● TASK DIRECTIONS
Copy the entries below word for word, but omit any pictures they contain.
*** Begin section ***
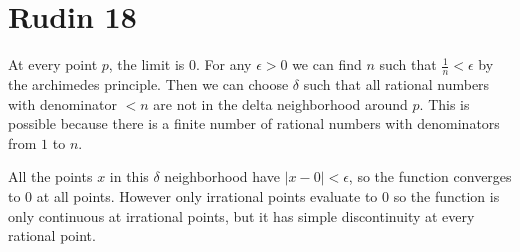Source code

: \documentclass{article}
\begin{document}
\section*{Rudin 18}
At every point $p$, the limit is $0$.
For any $\epsilon > 0$ we can find $n$ such that  $\frac{1}{n} < \epsilon$
by the archimedes principle.
Then we can choose $\delta$ such that all rational numbers with 
denominator $<n$ are not in the delta neighborhood around $p$.
This is possible because there is a finite number of rational numbers
with denominators from $1$ to $n$.

All the points $x$ in this $\delta$ neighborhood have $|x - 0| < \epsilon$,
so the function converges to $0$ at all points.
However only irrational points evaluate to $0$
so the function is only continuous at irrational points, but 
it has simple discontinuity at every rational point.
\end{document}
*** End section ***
● ANSWER BOX
Source code

: \documentclass{article}
\begin{document}
\section*{Rudin 18}
At every point $p$, the limit is $0$.
For any $\epsilon > 0$ we can find $n$ such that  $\frac{1}{n} < \epsilon$
by the archimedes principle.
Then we can choose $\delta$ such that all rational numbers with 
denominator $<n$ are not in the delta neighborhood around $p$.
This is possible because there is a finite number of rational numbers
with denominators from $1$ to $n$.

All the points $x$ in this $\delta$ neighborhood have $|x - 0| < \epsilon$,
so the function converges to $0$ at all points.
However only irrational points evaluate to $0$
so the function is only continuous at irrational points, but 
it has simple discontinuity at every rational point.
\end{document}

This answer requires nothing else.